| Work to be completed |
Once you find a line containing the word "Creates" in the entries below, copy it.

| Extracted data |
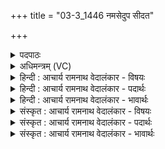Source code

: +++
title = "03-3_1446 नमसेदुप सीदत"

+++
<details><summary>पदपाठः</summary>

न꣡म꣢꣯सा। इत्। उ꣡प꣢꣯। सीदत। दध्ना꣢। इत्। अ꣣भि꣢। श्री꣣णीतन। श्री꣣णीत। न। इ꣡न्दु꣢꣯म्। इ꣡न्द्रे꣢꣯। द꣣धातन। दधात। न। १४४६।
</details>

<details><summary>अधिमन्त्रम् (VC)</summary>

- पवमानः सोमः
- असितः काश्यपो देवलो वा
- गायत्री
- षड्जः
</details>

<details><summary>हिन्दी : आचार्य रामनाथ वेदालंकार - विषयः</summary>

आगे फिर मनुष्यों को प्रेरित किया गया है।
</details>

<details><summary>हिन्दी : आचार्य रामनाथ वेदालंकार - पदार्थः</summary>

पदार्थान्वयभाषाः -  हे साथियो ! तुम (नमसा इत्) नमस्कार के साथ ही (उप सीदत) परमात्मा की उपासना करो। उस सात्त्विक नमस्कार को (दध्ना इत्) रजोगुण से उत्पन्न कर्म के साथ मिलाकर (अभि श्रीणीतन) परिपक्व करो। (इन्दुम्) परमात्मा के पास से प्रस्रुत हुए आनन्द-रस को (इन्द्रे) जीवात्मा में (दधातन) धारण कर लो ॥३॥ यहाँ एक कर्ता कारक के साथ उपसीदत, श्रीणीतन और दधातन इन अनेक क्रियाओं का योग होने से दीपक अलङ्कार है। दकार आदि का अनुप्रास है। गोदुग्ध सात्त्विक होता है, दही खट्टा होने से राजस, अतः दधि से यहाँ कर्म सूचित होता है ॥३॥
</details>

<details><summary>हिन्दी : आचार्य रामनाथ वेदालंकार - भावार्थः</summary>

भावार्थभाषाः -  केवल उपासना से अभीष्टसिद्धि नहीं होती,उसके साथ कर्मयोग भी अपेक्षित होता है ॥३॥
</details>

<details><summary>संस्कृत : आचार्य रामनाथ वेदालंकार - विषयः</summary>

अथ पुनरपि मानवाः प्रेर्यन्ते।
</details>

<details><summary>संस्कृत : आचार्य रामनाथ वेदालंकार - पदार्थः</summary>

पदार्थान्वयभाषाः -  हे सखायः ! यूयम् (नमसा इत्) नमस्कारेणैव सह (उप सीदत) परमात्मानम् उपाध्वम्। तं सात्त्विकं नमस्कारम् (दध्ना इत्) रजोगुणोत्पन्नेन कर्मणा खलु (अभिश्रीणीतन) परिपक्वं कुरुत। [अभिपूर्वः श्रीञ् पाके क्र्यादिः। तस्य तनबादेशः।] (इन्दुम्) परमात्मनः सकाशात् प्रस्रुतम् आनन्दरसम् (इन्द्रे) जीवात्मनि (दधातन) धत्त ॥३॥ अत्रैकेन कर्तृकारकेण उपसीदत, श्रीणीतन, दधातन इत्यनेकक्रियायोगाद् दीपकालङ्कारः, दकारद्यनुप्रासश्च। गोदुग्धं सात्त्विकं, दधि चाम्लगुणत्वाद् राजसम्, अतो दध्ना कर्म व्यज्यते ॥३॥
</details>

<details><summary>संस्कृत : आचार्य रामनाथ वेदालंकार - भावार्थः</summary>

भावार्थभाषाः -  केवलमुपासनया नाभीष्टसिद्धिर्जायते,तया सह कर्मयोगोऽप्यपेक्ष्यते ॥३॥
</details>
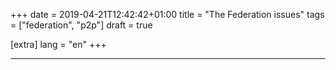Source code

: +++
date = 2019-04-21T12:42:42+01:00
title = "The Federation issues"
tags = ["federation", "p2p"]
draft = true

[extra]
lang = "en"
+++

-------
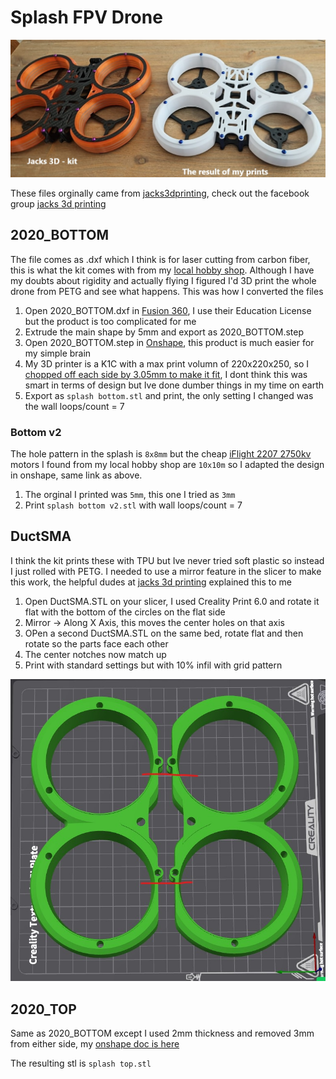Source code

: # Splash FPV Drone

![3D Printed](./3d-print.jpg)

These files orginally came from [jacks3dprinting](https://www.thingiverse.com/thing:4741274/files), check out the facebook group [jacks 3d printing](https://www.facebook.com/groups/315905552404441)

## 2020_BOTTOM

The file comes as .dxf which I think is for laser cutting from carbon fiber, this is what the kit comes with from my [local hobby shop](https://www.quadjunkie.co.nz/product/splash-cinewhoops-from-jacks-3d/). Although I have my doubts about rigidity and actually flying I figured I'd 3D print the whole drone from PETG and see what happens. This was how I converted the files

1. Open 2020_BOTTOM.dxf in [Fusion 360](https://www.autodesk.com/products/fusion-360/), I use their Education License but the product is too complicated for me
1. Extrude the main shape by 5mm and export as 2020_BOTTOM.step
1. Open 2020_BOTTOM.step in [Onshape](https://www.onshape.com/en/), this product is much easier for my simple brain
1. My 3D printer is a K1C with a max print volumn of 220x220x250, so I [chopped off each side by 3.05mm to make it fit](https://cad.onshape.com/documents/10d304fa08ec89b5c3c82cf4/w/95be4216cc5ec3a5ac78ad2f/e/0e5da90423fec7daeeb563ab), I dont think this was smart in terms of design but Ive done dumber things in my time on earth
1. Export as `splash bottom.stl` and print, the only setting I changed was the wall loops/count = 7

### Bottom v2

The hole pattern in the splash is `8x8mm` but the cheap [iFlight 2207 2750kv](https://www.quadjunkie.co.nz/product/iflight-xing-e-pro-2207-2-6s-fpv-motor/) motors I found from my local hobby shop are `10x10m` so I adapted the design in onshape, same link as above.

1. The orginal I printed was `5mm`, this one I tried as `3mm`
1. Print `splash bottom v2.stl` with wall loops/count = 7

## DuctSMA

I think the kit prints these with TPU but Ive never tried soft plastic so instead I just rolled with PETG. I needed to use a mirror feature in the slicer to make this work, the helpful dudes at [jacks 3d printing](https://www.facebook.com/groups/315905552404441) explained this to me

1. Open DuctSMA.STL on your slicer, I used Creality Print 6.0 and rotate it flat with the bottom of the circles on the flat side
1. Mirror -> Along X Axis, this moves the center holes on that axis
1. OPen a second DuctSMA.STL on the same bed, rotate flat and then rotate so the parts face each other
1. The center notches now match up
1. Print with standard settings but with 10% infil with grid pattern

![DuctSMA slicer](./DuctSMA.jpg)

## 2020_TOP

Same as 2020_BOTTOM except I used 2mm thickness and removed 3mm from either side, my [onshape doc is here](https://cad.onshape.com/documents/a7605b4517a8a1863d6d50e7/w/2daf4fa2031e767b9879f13f/e/a5c888149138a796a213c25a)

The resulting stl is `splash top.stl`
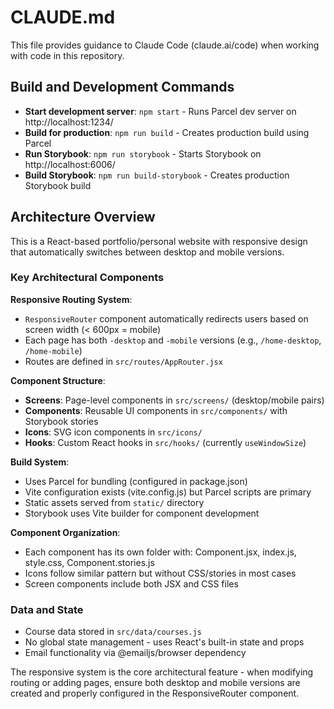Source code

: # CLAUDE.md

This file provides guidance to Claude Code (claude.ai/code) when working with code in this repository.

## Build and Development Commands

- **Start development server**: `npm start` - Runs Parcel dev server on http://localhost:1234/
- **Build for production**: `npm run build` - Creates production build using Parcel
- **Run Storybook**: `npm run storybook` - Starts Storybook on http://localhost:6006/
- **Build Storybook**: `npm run build-storybook` - Creates production Storybook build

## Architecture Overview

This is a React-based portfolio/personal website with responsive design that automatically switches between desktop and mobile versions.

### Key Architectural Components

**Responsive Routing System**: 
- `ResponsiveRouter` component automatically redirects users based on screen width (< 600px = mobile)
- Each page has both `-desktop` and `-mobile` versions (e.g., `/home-desktop`, `/home-mobile`)
- Routes are defined in `src/routes/AppRouter.jsx`

**Component Structure**:
- **Screens**: Page-level components in `src/screens/` (desktop/mobile pairs)
- **Components**: Reusable UI components in `src/components/` with Storybook stories
- **Icons**: SVG icon components in `src/icons/`
- **Hooks**: Custom React hooks in `src/hooks/` (currently `useWindowSize`)

**Build System**:
- Uses Parcel for bundling (configured in package.json)
- Vite configuration exists (vite.config.js) but Parcel scripts are primary
- Static assets served from `static/` directory
- Storybook uses Vite builder for component development

**Component Organization**:
- Each component has its own folder with: Component.jsx, index.js, style.css, Component.stories.js
- Icons follow similar pattern but without CSS/stories in most cases
- Screen components include both JSX and CSS files

### Data and State
- Course data stored in `src/data/courses.js`
- No global state management - uses React's built-in state and props
- Email functionality via @emailjs/browser dependency

The responsive system is the core architectural feature - when modifying routing or adding pages, ensure both desktop and mobile versions are created and properly configured in the ResponsiveRouter component.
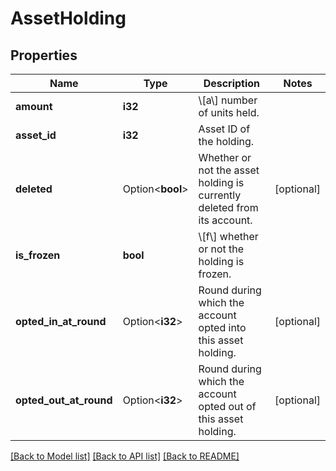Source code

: # AssetHolding

## Properties

Name | Type | Description | Notes
------------ | ------------- | ------------- | -------------
**amount** | **i32** | \\[a\\] number of units held. | 
**asset_id** | **i32** | Asset ID of the holding. | 
**deleted** | Option<**bool**> | Whether or not the asset holding is currently deleted from its account. | [optional]
**is_frozen** | **bool** | \\[f\\] whether or not the holding is frozen. | 
**opted_in_at_round** | Option<**i32**> | Round during which the account opted into this asset holding. | [optional]
**opted_out_at_round** | Option<**i32**> | Round during which the account opted out of this asset holding. | [optional]

[[Back to Model list]](../README.md#documentation-for-models) [[Back to API list]](../README.md#documentation-for-api-endpoints) [[Back to README]](../README.md)


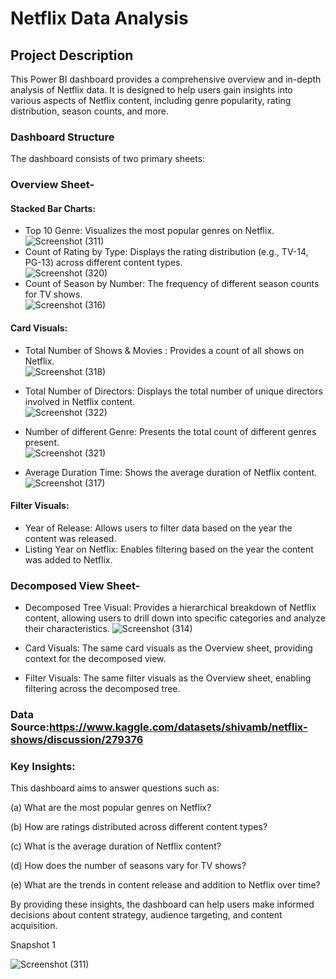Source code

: # Netflix Data Analysis
## Project Description

This Power BI dashboard provides a comprehensive overview and in-depth analysis of Netflix data. It is designed to help users gain insights into various aspects of Netflix content, including genre popularity, rating distribution, season counts, and more.

### Dashboard Structure
The dashboard consists of two primary sheets:

### Overview Sheet-
#### Stacked Bar Charts:
- Top 10 Genre: Visualizes the most popular genres on Netflix.<br>
![Screenshot (311)](https://github.com/user-attachments/assets/6959ac2d-8419-4ce6-bb31-7c65a84bd924)<br>
- Count of Rating by Type: Displays the rating distribution (e.g., TV-14, PG-13) across different content types.<br>
![Screenshot (320)](https://github.com/user-attachments/assets/85587ee6-05ea-4fc9-9e53-4ff702a29bc7)<br>
- Count of Season by Number: The frequency of different season counts for TV shows.<br>
![Screenshot (316)](https://github.com/user-attachments/assets/a884e55b-df6f-485e-91ff-7a4fc0234229)<br>

#### Card Visuals:
- Total Number of Shows & Movies : Provides a count of all shows on Netflix.<br>
![Screenshot (318)](https://github.com/user-attachments/assets/c8ac8f99-d61e-4b3d-8c21-4372c8587d6e)
- Total Number of Directors: Displays the total number of unique directors involved in Netflix content.<br>
![Screenshot (322)](https://github.com/user-attachments/assets/ad24b491-80b8-4272-b76b-35b69af9e0e2)

- Number of different Genre: Presents the total count of different genres present.<br>
![Screenshot (321)](https://github.com/user-attachments/assets/df1b3d32-0cee-4eb8-a6c7-f28a9ab6c89d)


- Average Duration Time: Shows the average duration of Netflix content.
![Screenshot (317)](https://github.com/user-attachments/assets/cf4f8a50-c8bb-414d-9a05-5e44a21e3270)

#### Filter Visuals:
- Year of Release: Allows users to filter data based on the year the content was released.
- Listing Year on Netflix: Enables filtering based on the year the content was added to Netflix.

### Decomposed View Sheet-
- Decomposed Tree Visual: Provides a hierarchical breakdown of Netflix content, allowing users to drill down into specific categories and analyze their characteristics.
![Screenshot (314)](https://github.com/user-attachments/assets/cb1cab0e-6716-458d-973a-d0f45aa7eb97)


- Card Visuals: The same card visuals as the Overview sheet, providing context for the decomposed view.

- Filter Visuals: The same filter visuals as the Overview sheet, enabling filtering across the decomposed tree.

### Data Source:https://www.kaggle.com/datasets/shivamb/netflix-shows/discussion/279376

### Key Insights:

This dashboard aims to answer questions such as:

(a) What are the most popular genres on Netflix?

(b) How are ratings distributed across different content types?

(c) What is the average duration of Netflix content?

(d) How does the number of seasons vary for TV shows?

(e) What are the trends in content release and addition to Netflix over time?

By providing these insights, the dashboard can help users make informed decisions about content strategy, audience targeting, and content acquisition.

Snapshot 1

![Screenshot (311)](https://github.com/user-attachments/assets/d7db5d1b-f1bb-42b1-952c-2f98e3a1ad26)




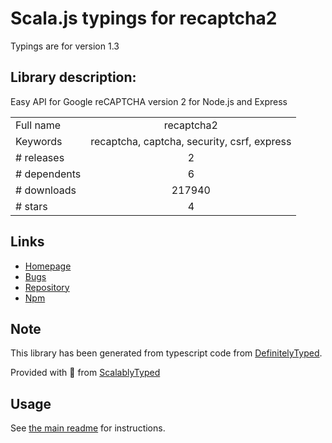 
# Scala.js typings for recaptcha2

Typings are for version 1.3

## Library description:
Easy API for Google reCAPTCHA version 2 for Node.js and Express

|                    |                 |
| ------------------ | :-------------: |
| Full name          | recaptcha2 |
| Keywords           | recaptcha, captcha, security, csrf, express |
| # releases         | 2 |
| # dependents       | 6 |
| # downloads        | 217940 |
| # stars            | 4 |

## Links
- [Homepage](https://github.com/fereidani/recaptcha2#readme)
- [Bugs](https://github.com/fereidani/recaptcha2/issues)
- [Repository](https://github.com/fereidani/recaptcha2)
- [Npm](https://www.npmjs.com/package/recaptcha2)
    


## Note
This library has been generated from typescript code from [DefinitelyTyped](https://definitelytyped.org).

Provided with :purple_heart: from [ScalablyTyped](https://github.com/oyvindberg/ScalablyTyped)

## Usage
See [the main readme](../../readme.md) for instructions.


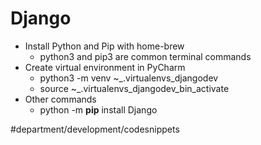 # Django
* Install Python and Pip with home-brew
	* python3 and pip3 are common terminal commands
* Create virtual environment in PyCharm
	* python3 -m venv ~_.virtualenvs_djangodev
	* source ~_.virtualenvs_djangodev_bin_activate
* Other commands
	* python -m **pip** install Django

#department/development/codesnippets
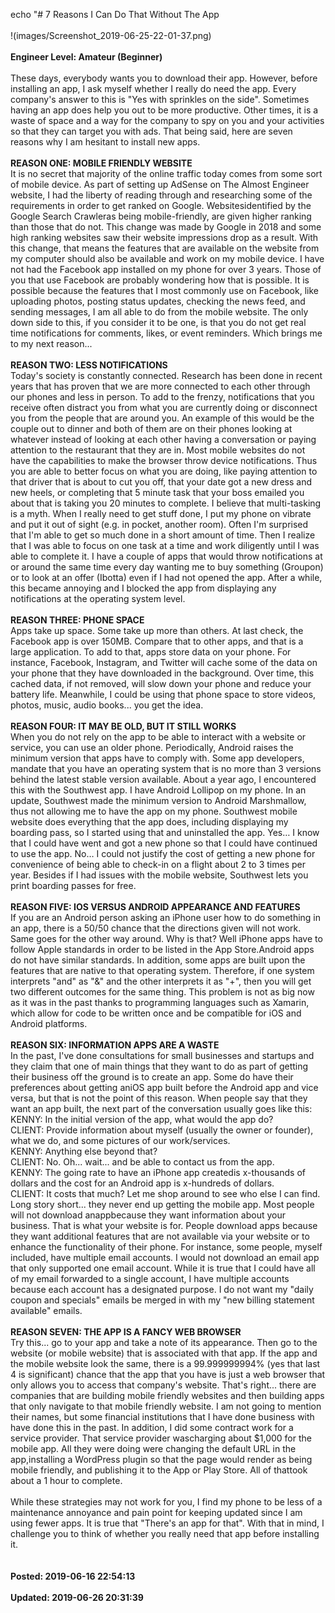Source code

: echo "# 7 Reasons I Can Do That Without The App<br /><br />!(images/Screenshot_2019-06-25-22-01-37.png)<br /><br />**Engineer Level: Amateur (Beginner)**<br /><br />These days, everybody wants you to download their app. However, before installing an app, I ask myself whether I really do need the app. Every company's answer to this is "Yes with sprinkles on the side". Sometimes having an app does help you out to be more productive.<span style="mso-spacerun:yes"> </span>Other times, it is a waste of space and a way for the company to spy on you and your activities so that they can target you with ads.<span style="mso-spacerun:yes"> </span>That being said, here are seven reasons why I am hesitant to install new apps. <span style="mso-spacerun:yes"></span><br /><br />**REASON ONE: MOBILE FRIENDLY WEBSITE**<br />It is no secret that majority of the online traffic today comes from some sort of mobile device. As part of setting up AdSense on The Almost Engineer website, I had the liberty of reading through and researching some of the requirements in order to get ranked on Google. Websitesidentified by the Google Search Crawleras being mobile-friendly, are given higher ranking than those that do not. This change was made by Google in 2018 and some high ranking websites saw their website impressions drop as a result. With this change, that means the features that are available on the website from my computer should also be available and work on my mobile device. I have not had the Facebook app installed on my phone for over 3 years. Those of you that use Facebook are probably wondering how that is possible. It is possible because the features that I most commonly use on Facebook, like uploading photos, posting status updates, checking the news feed, and sending messages, I am all able to do from the mobile website. The only down side to this, if you consider it to be one, is that you do not get real time notifications for comments, likes, or event reminders. Which brings me to my next reason...<br /><br />**REASON TWO: LESS NOTIFICATIONS**<br />Today's society is constantly connected. Research has been done in recent years that has proven that we are more connected to each other through our phones and less in person. To add to the frenzy, notifications that you receive often distract you from what you are currently doing or disconnect you from the people that are around you. An example of this would be the couple out to dinner and both of them are on their phones looking at whatever instead of looking at each other having a conversation or paying attention to the restaurant that they are in. Most mobile websites do not have the capabilities to make the browser throw device notifications. Thus you are able to better focus on what you are doing, like paying attention to that driver that is about to cut you off, that your date got a new dress and new heels, or completing that 5 minute task that your boss emailed you about that is taking you 20 minutes to complete. I believe that multi-tasking is a myth. When I really need to get stuff done, I put my phone on vibrate and put it out of sight (e.g. in pocket, another room). Often I'm surprised that I'm able to get so much done in a short amount of time. Then I realize that I was able to focus on one task at a time and work diligently until I was able to complete it. I have a couple of apps that would throw notifications at or around the same time every day wanting me to buy something (Groupon) or to look at an offer (Ibotta) even if I had not opened the app. After a while, this became annoying and I blocked the app from displaying any notifications at the operating system level.<br /><br />**REASON THREE: PHONE SPACE**<br />Apps take up space. Some take up more than others. At last check, the Facebook app is over 150MB. Compare that to other apps, and that is a large application. To add to that, apps store data on your phone. For instance, Facebook, Instagram, and Twitter will cache some of the data on your phone that they have downloaded in the background. Over time, this cached data, if not removed, will slow down your phone and reduce your battery life. Meanwhile, I could be using that phone space to store videos, photos, music, audio books... you get the idea.<br /><br />**REASON FOUR: IT MAY BE OLD, BUT IT STILL WORKS**<br />When you do not rely on the app to be able to interact with a website or service, you can use an older phone. Periodically, Android raises the minimum version that apps have to comply with.<span style="mso-spacerun:yes"> </span>Some app developers, mandate that you have an operating system that is no more than 3 versions behind the latest stable version available. About a year ago, I encountered this with the Southwest app. I have Android Lollipop on my phone. In an update, Southwest made the minimum version to Android Marshmallow, thus not allowing me to have the app on my phone. Southwest mobile website does everything that the app does, including displaying my boarding pass, so I started using that and uninstalled the app. Yes… I know that I could have went and got a new phone so that I could have continued to use the app.<span style="mso-spacerun:yes"> </span>No… I could not justify the cost of getting a new phone for convenience of being able to check-in on a flight about 2 to 3 times per year. Besides if I had issues with the mobile website, Southwest lets you print boarding passes for free. <br /><br />**REASON FIVE: IOS VERSUS ANDROID APPEARANCE AND FEATURES**<br />If you are an Android person asking an iPhone user how to do something in an app, there is a 50/50 chance that the directions given will not work. Same goes for the other way around. Why is that? Well iPhone apps have to follow Apple standards in order to be listed in the App Store.Android apps do not have similar standards. In addition, some apps are built upon the features that are native to that operating system. Therefore, if one system interprets "and" as "&amp;" and the other interprets it as "+", then you will get two different outcomes for the same thing. This problem is not as big now as it was in the past thanks to programming languages such as Xamarin, which allow for code to be written once and be compatible for iOS and Android platforms.<br /><br />**REASON SIX: INFORMATION APPS ARE A WASTE**<br />In the past, I've done consultations for small businesses and startups and they claim that one of main things that they want to do as part of getting their business off the ground is to create an app. Some do have their preferences about getting aniOS app built before the Android app and vice versa, but that is not the point of this reason. When people say that they want an app built, the next part of the conversation usually goes like this:<br />KENNY: In the initial version of the app, what would the app do?<br />CLIENT: Provide information about myself (usually the owner or founder), what we do, and some pictures of our work/services.<br />KENNY: Anything else beyond that?<br />CLIENT: No. Oh... wait... and be able to contact us from the app.<br />KENNY: The going rate to have an iPhone app createdis x-thousands of dollars and the cost for an Android app is x-hundreds of dollars.<br />CLIENT: It costs that much? Let me shop around to see who else I can find.<br />Long story short... they never end up getting the mobile app. Most people will not download anappbecause they want information about your business. That is what your website is for. People download apps because they want additional features that are not available via your website or to enhance the functionality of their phone. For instance, some people, myself included, have multiple email accounts. I would not download an email app that only supported one email account. While it is true that I could have all of my email forwarded to a single account, I have multiple accounts because each account has a designated purpose. I do not want my "daily coupon and specials" emails be merged in with my "new billing statement available" emails.<br /><br />**REASON SEVEN: THE APP IS A FANCY WEB BROWSER**<br />Try this... go to your app and take a note of its appearance. Then go to the website (or mobile website) that is associated with that app. If the app and the mobile website look the same, there is a 99.999999994% (yes that last 4 is significant) chance that the app that you have is just a web browser that only allows you to access that company's website. That's right... there are companies that are building mobile friendly websites and then building apps that only navigate to that mobile friendly website. I am not going to mention their names, but some financial institutions that I have done business with have done this in the past. In addition, I did some contract work for a service provider. That service provider wascharging about $1,000 for the mobile app. All they were doing were changing the default URL in the app,installing a WordPress plugin so that the page would render as being mobile friendly, and publishing it to the App or Play Store. All of thattook about a 1 hour to complete. <br /><br />While these strategies may not work for you, I find my phone to be less of a maintenance annoyance and pain point for keeping updated since I am using fewer apps. It is true that "There's an app for that". With that in mind, I challenge you to think of whether you really need that app before installing it. <br /><br /><br />**Posted: 2019-06-16 22:54:13**<br /><br />**Updated: 2019-06-26 20:31:39**<br /><br />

| Completed task |
- **Build for production**: `npm run build` - Creates production build using Parcel
- **Build Storybook**: `npm run build-storybook` - Creates production Storybook build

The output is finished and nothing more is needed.